Con algo menos de doscientos vecinos, Prádanos de Ojeda mantiene bastante bien esa imagen de pueblo castellano que no se ha transformado para el turismo. No hay calles preparadas para fotos ni carteles explicándolo todo. Hay calles estrechas, casas de piedra y adobe, y ese silencio que solo se rompe cuando pasa un coche o alguien abre un portón grande de madera.
Un paseo sin mapa por el pueblo
Lo mejor aquí es caminar sin buscar nada concreto. El casco urbano no sigue un trazado muy ordenado; más bien parece el resultado de siglos creciendo poco a poco. Casas pegadas unas a otras, esquinas que se estrechan de repente y patios que se adivinan detrás de muros altos.
Muchas viviendas conservan elementos antiguos: dinteles de piedra, escudos tallados o portones con clavos grandes de hierro. No es un conjunto monumental ni nada parecido, pero si te fijas un poco aparecen detalles interesantes en casi cada calle.
La iglesia parroquial, dedicada a San Andrés, ocupa el centro del pueblo. El edificio actual tiene origen antiguo —como muchas iglesias de la zona— aunque ha tenido reformas con el tiempo. Es un templo sobrio, bastante en la línea de esta parte de Palencia: piedra, proporciones sencillas y una plaza alrededor que suele ser el punto donde todo converge.
Campos abiertos alrededor
Si sales del casco urbano, el paisaje cambia rápido a lo que domina en la comarca de Boedo‑Ojeda: campos de cereal bastante amplios, caminos agrícolas y filas de chopos marcando arroyos o lindes.
Hay muchos caminos de tierra que conectan con otros pueblos cercanos. Algunos vecinos los recorren andando o en bici, sobre todo en épocas de buen tiempo. No esperes rutas señalizadas ni paneles interpretativos; aquí los caminos siguen funcionando más como vías de trabajo que como senderos turísticos.
Eso sí, son trayectos fáciles, casi llanos. Más que por dificultad, la cosa va de ritmo: caminar un rato entre campos, escuchar el viento y ver cómo cambia el paisaje según la estación.
Iglesias y pueblos cerca
Una de las cosas interesantes de moverse por esta zona es que, a pocos kilómetros, aparecen varias iglesias históricas repartidas por pueblos pequeños. En la comarca hay bastantes ejemplos de románico rural palentino, algunos bastante bien conservados.
No siempre están abiertas —de hecho muchas pasan cerradas buena parte del año—, pero incluso por fuera merece la pena acercarse si te gusta fijarte en portadas, capiteles o canecillos. Son de esos edificios que llevan siglos viendo pasar cosechas y generaciones enteras.
Comer como en la zona
Si pasas por Prádanos o por los pueblos cercanos, la cocina es la típica del norte de Palencia: platos contundentes y producto de campo. Legumbres, embutidos curados en invierno, sopas y guisos que tienen sentido cuando aprieta el frío.

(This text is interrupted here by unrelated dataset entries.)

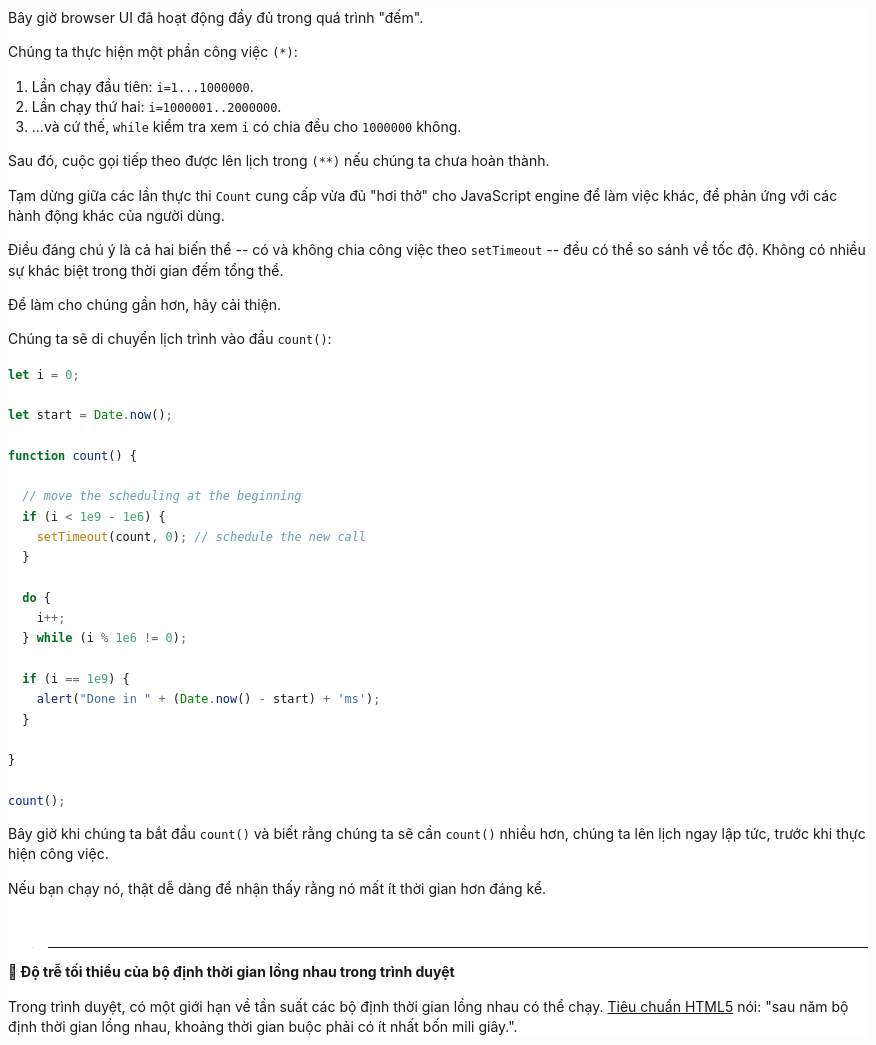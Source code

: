 Bây giờ browser UI đã hoạt động đầy đủ trong quá trình "đếm".

Chúng ta thực hiện một phần công việc `(*)`:

1. Lần chạy đầu tiên: `i=1...1000000`.
2. Lần chạy thứ hai: `i=1000001..2000000`.
3. ...và cứ thế, `while` kiểm tra xem `i` có chia đều cho `1000000` không.

Sau đó, cuộc gọi tiếp theo được lên lịch trong `(**)` nếu chúng ta chưa hoàn thành.

Tạm dừng giữa các lần thực thi `Count` cung cấp vừa đủ "hơi thở" cho JavaScript engine để làm việc khác, để phản ứng với các hành động khác của người dùng.

Điều đáng chú ý là cả hai biến thể -- có và không chia công việc theo `setTimeout` -- đều có thể so sánh về tốc độ. Không có nhiều sự khác biệt trong thời gian đếm tổng thể.

Để làm cho chúng gần hơn, hãy cải thiện.

Chúng ta sẽ di chuyển lịch trình vào đầu `count()`:

```js
let i = 0;

let start = Date.now();

function count() {

  // move the scheduling at the beginning
  if (i < 1e9 - 1e6) {
    setTimeout(count, 0); // schedule the new call
  }

  do {
    i++;
  } while (i % 1e6 != 0);

  if (i == 1e9) {
    alert("Done in " + (Date.now() - start) + 'ms');
  }

}

count();
```

Bây giờ khi chúng ta bắt đầu `count()` và biết rằng chúng ta sẽ cần `count()` nhiều hơn, chúng ta lên lịch ngay lập tức, trước khi thực hiện công việc.

Nếu bạn chạy nó, thật dễ dàng để nhận thấy rằng nó mất ít thời gian hơn đáng kể.

<br>

> ---

**📌 Độ trễ tối thiểu của bộ định thời gian lồng nhau trong trình duyệt**

Trong trình duyệt, có một giới hạn về tần suất các bộ định thời gian lồng nhau có thể chạy. [Tiêu chuẩn HTML5](https://www.w3.org/TR/html5/webappapis.html#timers) nói: "sau năm bộ định thời gian lồng nhau, khoảng thời gian buộc phải có ít nhất bốn mili giây.".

También es habitual encontrar quesos de la zona o pan hecho de manera tradicional en pueblos cercanos. Nada sofisticado; más bien comida de la que se hacía para aguantar jornadas largas.
Un pueblo tranquilo, sin artificios
Prádanos de Ojeda no vive del turismo ni lo intenta demasiado. Hay fiestas patronales en verano y reuniones vecinales que mantienen el ambiente del pueblo, pero todo ocurre a escala local.
Por eso, más que venir con la idea de “ver cosas”, suele funcionar mejor como parada breve dentro de una ruta por la comarca. Das un paseo, miras las casas antiguas, te asomas a los caminos que salen hacia los campos… y sigues ruta.
Es un poco como esos bares de carretera donde paras cinco minutos y terminas quedándote media hora porque se está a gusto. No pasa nada espectacular, pero precisamente por eso el sitio tiene sentido.